━━━━━ Records shown ━━━━━

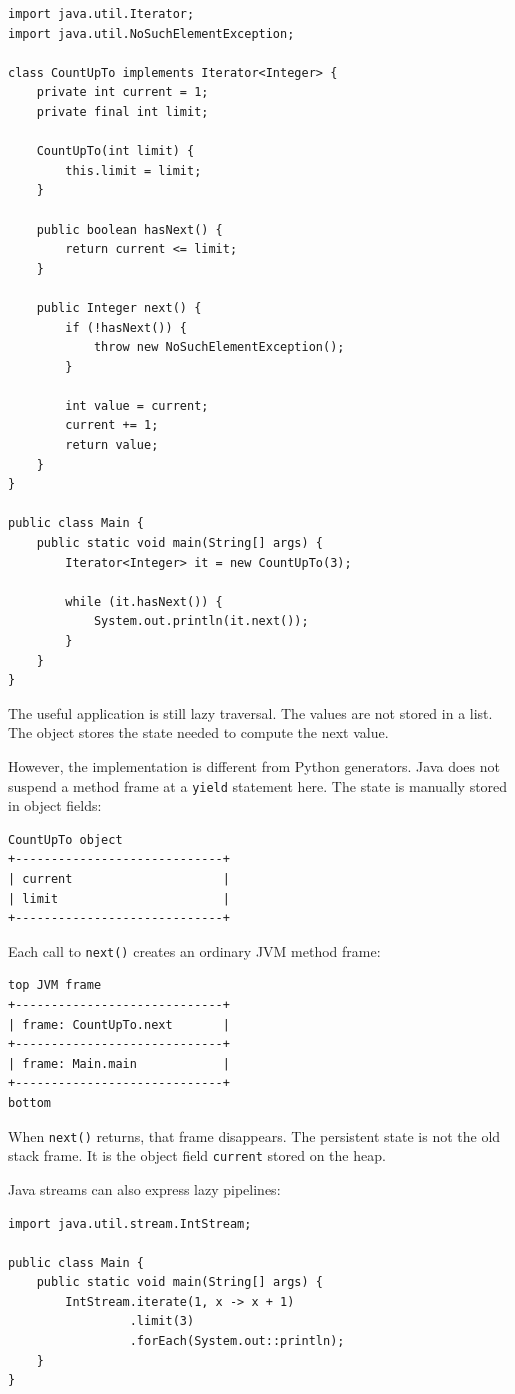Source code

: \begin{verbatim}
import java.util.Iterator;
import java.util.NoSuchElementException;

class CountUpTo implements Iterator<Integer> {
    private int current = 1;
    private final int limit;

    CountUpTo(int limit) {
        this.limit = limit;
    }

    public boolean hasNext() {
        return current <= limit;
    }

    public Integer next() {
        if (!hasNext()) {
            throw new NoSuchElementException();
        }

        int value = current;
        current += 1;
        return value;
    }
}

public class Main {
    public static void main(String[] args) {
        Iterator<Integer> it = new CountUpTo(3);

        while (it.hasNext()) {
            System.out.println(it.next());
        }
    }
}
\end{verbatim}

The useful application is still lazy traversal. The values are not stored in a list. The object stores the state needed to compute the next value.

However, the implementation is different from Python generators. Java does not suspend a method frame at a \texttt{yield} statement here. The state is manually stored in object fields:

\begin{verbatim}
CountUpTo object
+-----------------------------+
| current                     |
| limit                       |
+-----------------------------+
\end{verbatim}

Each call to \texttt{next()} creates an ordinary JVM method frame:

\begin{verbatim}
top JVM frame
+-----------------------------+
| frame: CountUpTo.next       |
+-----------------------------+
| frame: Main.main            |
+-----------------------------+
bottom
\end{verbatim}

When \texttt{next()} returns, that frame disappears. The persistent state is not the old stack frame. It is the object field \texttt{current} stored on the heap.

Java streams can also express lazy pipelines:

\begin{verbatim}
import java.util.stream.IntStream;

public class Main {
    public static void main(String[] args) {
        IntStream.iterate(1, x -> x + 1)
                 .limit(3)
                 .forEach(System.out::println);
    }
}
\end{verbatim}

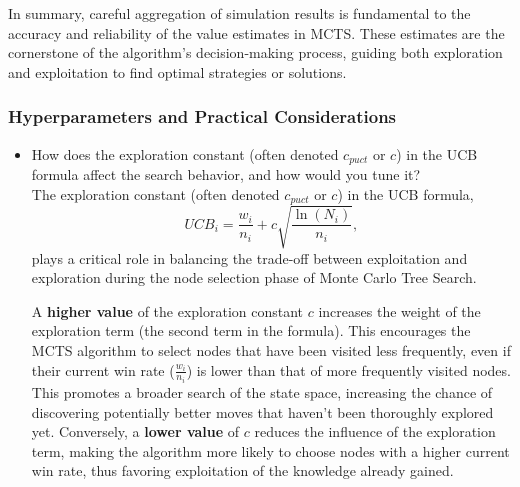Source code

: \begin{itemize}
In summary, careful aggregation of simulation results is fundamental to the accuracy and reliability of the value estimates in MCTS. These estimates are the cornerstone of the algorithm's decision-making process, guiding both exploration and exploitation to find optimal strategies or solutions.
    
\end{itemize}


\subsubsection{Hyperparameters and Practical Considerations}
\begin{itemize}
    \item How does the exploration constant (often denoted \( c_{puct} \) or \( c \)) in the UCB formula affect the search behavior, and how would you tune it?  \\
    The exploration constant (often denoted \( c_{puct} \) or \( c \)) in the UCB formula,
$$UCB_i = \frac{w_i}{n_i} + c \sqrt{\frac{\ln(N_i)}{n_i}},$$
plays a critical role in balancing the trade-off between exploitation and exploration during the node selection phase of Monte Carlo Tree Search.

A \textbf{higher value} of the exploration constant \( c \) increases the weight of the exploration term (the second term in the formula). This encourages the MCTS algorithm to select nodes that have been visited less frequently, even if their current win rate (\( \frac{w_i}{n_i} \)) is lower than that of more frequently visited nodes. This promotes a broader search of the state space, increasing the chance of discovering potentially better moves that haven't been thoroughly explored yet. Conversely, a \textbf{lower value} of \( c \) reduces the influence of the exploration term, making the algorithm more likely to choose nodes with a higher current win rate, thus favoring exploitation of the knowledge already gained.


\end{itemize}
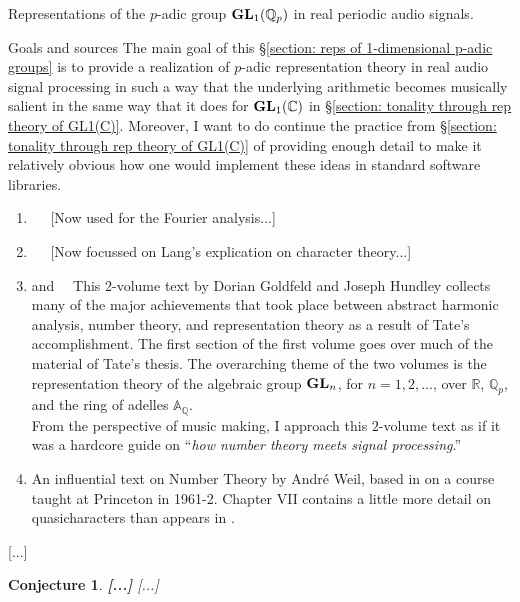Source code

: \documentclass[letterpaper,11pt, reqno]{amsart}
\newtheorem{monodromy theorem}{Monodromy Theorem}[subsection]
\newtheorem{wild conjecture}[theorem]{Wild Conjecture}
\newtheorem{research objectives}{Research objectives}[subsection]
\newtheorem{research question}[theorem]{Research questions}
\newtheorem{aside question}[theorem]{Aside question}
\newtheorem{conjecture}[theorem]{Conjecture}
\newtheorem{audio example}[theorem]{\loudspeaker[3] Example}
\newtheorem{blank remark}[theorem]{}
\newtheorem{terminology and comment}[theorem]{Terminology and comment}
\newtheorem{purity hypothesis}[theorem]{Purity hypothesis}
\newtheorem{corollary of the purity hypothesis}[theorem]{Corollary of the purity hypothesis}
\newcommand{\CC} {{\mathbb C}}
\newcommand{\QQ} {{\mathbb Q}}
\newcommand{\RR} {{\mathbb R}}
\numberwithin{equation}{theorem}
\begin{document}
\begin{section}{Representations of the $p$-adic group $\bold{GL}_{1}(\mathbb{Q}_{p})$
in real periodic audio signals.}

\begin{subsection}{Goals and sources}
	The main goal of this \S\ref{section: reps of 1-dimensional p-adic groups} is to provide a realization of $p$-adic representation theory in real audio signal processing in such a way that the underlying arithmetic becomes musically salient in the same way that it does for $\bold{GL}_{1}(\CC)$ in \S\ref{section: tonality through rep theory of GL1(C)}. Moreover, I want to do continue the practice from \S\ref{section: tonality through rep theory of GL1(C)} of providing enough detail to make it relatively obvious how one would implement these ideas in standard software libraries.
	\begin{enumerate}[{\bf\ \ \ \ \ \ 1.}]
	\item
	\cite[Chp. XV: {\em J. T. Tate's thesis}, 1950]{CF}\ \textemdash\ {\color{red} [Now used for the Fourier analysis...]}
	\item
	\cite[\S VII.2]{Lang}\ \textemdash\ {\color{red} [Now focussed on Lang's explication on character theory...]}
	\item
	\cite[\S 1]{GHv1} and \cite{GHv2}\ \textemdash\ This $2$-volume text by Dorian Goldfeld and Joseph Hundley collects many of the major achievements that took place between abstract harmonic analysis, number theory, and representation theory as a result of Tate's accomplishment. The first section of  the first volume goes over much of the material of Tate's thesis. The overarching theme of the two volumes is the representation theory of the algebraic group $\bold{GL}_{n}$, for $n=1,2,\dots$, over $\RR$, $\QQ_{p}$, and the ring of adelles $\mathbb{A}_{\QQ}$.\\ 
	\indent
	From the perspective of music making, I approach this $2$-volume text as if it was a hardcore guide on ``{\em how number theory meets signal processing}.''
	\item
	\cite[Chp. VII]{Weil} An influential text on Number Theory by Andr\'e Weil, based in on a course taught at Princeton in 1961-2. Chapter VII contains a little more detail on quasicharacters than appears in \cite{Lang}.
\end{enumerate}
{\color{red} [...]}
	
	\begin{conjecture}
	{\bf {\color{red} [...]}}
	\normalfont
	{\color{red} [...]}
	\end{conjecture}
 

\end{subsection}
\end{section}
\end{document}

━━━━━

What you have to do:
All of the entries, apart from the pictures, must be returned exactly.

Task output:
Source code

: \begin{verbatim}
import java.util.Iterator;
import java.util.NoSuchElementException;

class CountUpTo implements Iterator<Integer> {
    private int current = 1;
    private final int limit;

    CountUpTo(int limit) {
        this.limit = limit;
    }

    public boolean hasNext() {
        return current <= limit;
    }

    public Integer next() {
        if (!hasNext()) {
            throw new NoSuchElementException();
        }

        int value = current;
        current += 1;
        return value;
    }
}

public class Main {
    public static void main(String[] args) {
        Iterator<Integer> it = new CountUpTo(3);

        while (it.hasNext()) {
            System.out.println(it.next());
        }
    }
}
\end{verbatim}

The useful application is still lazy traversal. The values are not stored in a list. The object stores the state needed to compute the next value.

However, the implementation is different from Python generators. Java does not suspend a method frame at a \texttt{yield} statement here. The state is manually stored in object fields:

\begin{verbatim}
CountUpTo object
+-----------------------------+
| current                     |
| limit                       |
+-----------------------------+
\end{verbatim}

Each call to \texttt{next()} creates an ordinary JVM method frame:

\begin{verbatim}
top JVM frame
+-----------------------------+
| frame: CountUpTo.next       |
+-----------------------------+
| frame: Main.main            |
+-----------------------------+
bottom
\end{verbatim}

When \texttt{next()} returns, that frame disappears. The persistent state is not the old stack frame. It is the object field \texttt{current} stored on the heap.

Java streams can also express lazy pipelines:

\begin{verbatim}
import java.util.stream.IntStream;

public class Main {
    public static void main(String[] args) {
        IntStream.iterate(1, x -> x + 1)
                 .limit(3)
                 .forEach(System.out::println);
    }
}
\end{verbatim}

Source code

: \begin{itemize}
In summary, careful aggregation of simulation results is fundamental to the accuracy and reliability of the value estimates in MCTS. These estimates are the cornerstone of the algorithm's decision-making process, guiding both exploration and exploitation to find optimal strategies or solutions.
    
\end{itemize}


\subsubsection{Hyperparameters and Practical Considerations}
\begin{itemize}
    \item How does the exploration constant (often denoted \( c_{puct} \) or \( c \)) in the UCB formula affect the search behavior, and how would you tune it?  \\
    The exploration constant (often denoted \( c_{puct} \) or \( c \)) in the UCB formula,
$$UCB_i = \frac{w_i}{n_i} + c \sqrt{\frac{\ln(N_i)}{n_i}},$$
plays a critical role in balancing the trade-off between exploitation and exploration during the node selection phase of Monte Carlo Tree Search.

A \textbf{higher value} of the exploration constant \( c \) increases the weight of the exploration term (the second term in the formula). This encourages the MCTS algorithm to select nodes that have been visited less frequently, even if their current win rate (\( \frac{w_i}{n_i} \)) is lower than that of more frequently visited nodes. This promotes a broader search of the state space, increasing the chance of discovering potentially better moves that haven't been thoroughly explored yet. Conversely, a \textbf{lower value} of \( c \) reduces the influence of the exploration term, making the algorithm more likely to choose nodes with a higher current win rate, thus favoring exploitation of the knowledge already gained.


\end{itemize}
Source code

: \documentclass[letterpaper,11pt, reqno]{amsart}
\newtheorem{monodromy theorem}{Monodromy Theorem}[subsection]
\newtheorem{wild conjecture}[theorem]{Wild Conjecture}
\newtheorem{research objectives}{Research objectives}[subsection]
\newtheorem{research question}[theorem]{Research questions}
\newtheorem{aside question}[theorem]{Aside question}
\newtheorem{conjecture}[theorem]{Conjecture}
\newtheorem{audio example}[theorem]{\loudspeaker[3] Example}
\newtheorem{blank remark}[theorem]{}
\newtheorem{terminology and comment}[theorem]{Terminology and comment}
\newtheorem{purity hypothesis}[theorem]{Purity hypothesis}
\newtheorem{corollary of the purity hypothesis}[theorem]{Corollary of the purity hypothesis}
\newcommand{\CC} {{\mathbb C}}
\newcommand{\QQ} {{\mathbb Q}}
\newcommand{\RR} {{\mathbb R}}
\numberwithin{equation}{theorem}
\begin{document}
\begin{section}{Representations of the $p$-adic group $\bold{GL}_{1}(\mathbb{Q}_{p})$
in real periodic audio signals.}

\begin{subsection}{Goals and sources}
	The main goal of this \S\ref{section: reps of 1-dimensional p-adic groups} is to provide a realization of $p$-adic representation theory in real audio signal processing in such a way that the underlying arithmetic becomes musically salient in the same way that it does for $\bold{GL}_{1}(\CC)$ in \S\ref{section: tonality through rep theory of GL1(C)}. Moreover, I want to do continue the practice from \S\ref{section: tonality through rep theory of GL1(C)} of providing enough detail to make it relatively obvious how one would implement these ideas in standard software libraries.
	\begin{enumerate}[{\bf\ \ \ \ \ \ 1.}]
	\item
	\cite[Chp. XV: {\em J. T. Tate's thesis}, 1950]{CF}\ \textemdash\ {\color{red} [Now used for the Fourier analysis...]}
	\item
	\cite[\S VII.2]{Lang}\ \textemdash\ {\color{red} [Now focussed on Lang's explication on character theory...]}
	\item
	\cite[\S 1]{GHv1} and \cite{GHv2}\ \textemdash\ This $2$-volume text by Dorian Goldfeld and Joseph Hundley collects many of the major achievements that took place between abstract harmonic analysis, number theory, and representation theory as a result of Tate's accomplishment. The first section of  the first volume goes over much of the material of Tate's thesis. The overarching theme of the two volumes is the representation theory of the algebraic group $\bold{GL}_{n}$, for $n=1,2,\dots$, over $\RR$, $\QQ_{p}$, and the ring of adelles $\mathbb{A}_{\QQ}$.\\ 
	\indent
	From the perspective of music making, I approach this $2$-volume text as if it was a hardcore guide on ``{\em how number theory meets signal processing}.''
	\item
	\cite[Chp. VII]{Weil} An influential text on Number Theory by Andr\'e Weil, based in on a course taught at Princeton in 1961-2. Chapter VII contains a little more detail on quasicharacters than appears in \cite{Lang}.
\end{enumerate}
{\color{red} [...]}
	
	\begin{conjecture}
	{\bf {\color{red} [...]}}
	\normalfont
	{\color{red} [...]}
	\end{conjecture}
 

\end{subsection}
\end{section}
\end{document}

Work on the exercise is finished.